In 2004, UK-based company Rockhopper Exploration bought exploration rights to the Falklands.
In the spring of 2010, it struck oil off the Falklands' northern coast.
Rockhopper plans to spend $2 billion to bring the northern basin Sea Lion field on-stream by 2016. It estimates the field could produce 120,000 barrels of oil a day by 2018.
Drilling began off the Falklands' southern coast in January, with deepwater prospects there expected to be as much as 10 times larger than the Sea Lion.
Investors are hopeful for a giant discovery — some say even 8.3 billion barrels — that would rival the UK’s discoveries in the North Sea fields in the late 1960s and 1970s.
If prospectors find as much as they expect, the Falkland Islands would accrue many billions of dollars in revenue.
But the companies hoping to strike black gold face challenging geology, and notoriously difficult maritime conditions.
An exploration there by Shell Oil in 1998 was abandoned. With oil trading then for $20 a barrel, it could not justify the hefty expense needed to bring whatever riches it found to market.
Even the rosiest predictions give only a 25 percent chance of recovery.
Yet, a glance at share prices for companies with a stake in the Falklands suggests investors are unfazed by the challenges or harsh words.
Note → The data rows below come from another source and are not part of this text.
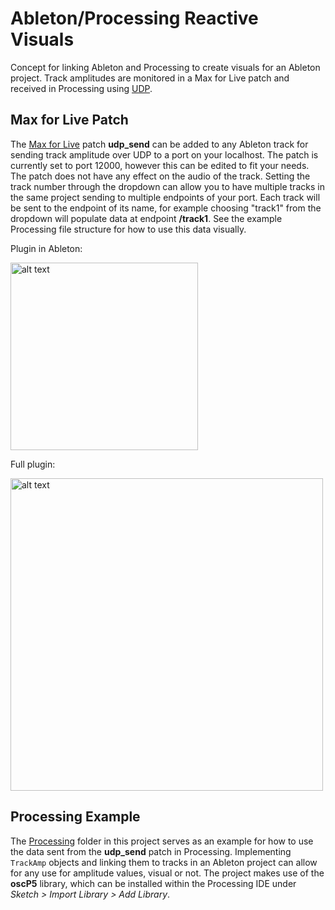 # Ableton/Processing Reactive Visuals
Concept for linking Ableton and Processing to create visuals for an Ableton project. Track amplitudes are monitored in a Max for Live patch and received in Processing using [UDP](https://en.wikipedia.org/wiki/User_Datagram_Protocol).

## Max for Live Patch

The [Max for Live](https://www.ableton.com/en/live/max-for-live/) patch **udp_send** can be added to any Ableton track for sending track amplitude over UDP to a port on your localhost. The patch is currently set to port 12000, however this can be edited to fit your needs. The patch does not have any effect on the audio of the track. Setting the track number through the dropdown can allow you to have multiple tracks in the same project sending to multiple endpoints of your port. Each track will be sent to the endpoint of its name, for example choosing "track1" from the dropdown will populate data at endpoint **/track1**. See the example Processing file structure for how to use this data visually.

Plugin in Ableton:

<img src="https://i.ibb.co/g48NFsX/Screen-Shot-2020-01-03-at-3-36-12-PM.png" alt="alt text" width="300">

Full plugin:

<img src="https://i.ibb.co/XksmwMN/Screen-Shot-2020-01-03-at-3-35-00-PM.png" alt="alt text" width="500">

## Processing Example
The [Processing](https://processing.org/) folder in this project serves as an example for how to use the data sent from the **udp_send** patch in Processing. Implementing `TrackAmp` objects and linking them to tracks in an Ableton project can allow for any use for amplitude values, visual or not. The project makes use of the **oscP5** library, which can be installed within the Processing IDE under *Sketch > Import Library > Add Library*.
The price of shares in the two companies with wells there — British companies Borders and Southern Petroleum, and Falkland Oil and Gas Limited — have risen since the $1 million-per-day Leiv Eiriksson rig began drilling the first well at the end of January.
Share prices in Falkland Islands Holdings, a bellwether for investor sentiment in the archipelago, have risen nearly 40 percent since the beginning of 2012 on the London Stock Exchange. Falkland Islands Holdings also has a 6 percent stake in Falklands Oil and Gas.
Laura Loppacher, a London-based oil and gas analyst for Jefferies International, has a buy rating on firms’ shares but says the companies have only a 5 percent chance of success.
“At this point I’m far more concerned about not actually finding anything than the dispute between Argentina and the United Kingdom,” she says.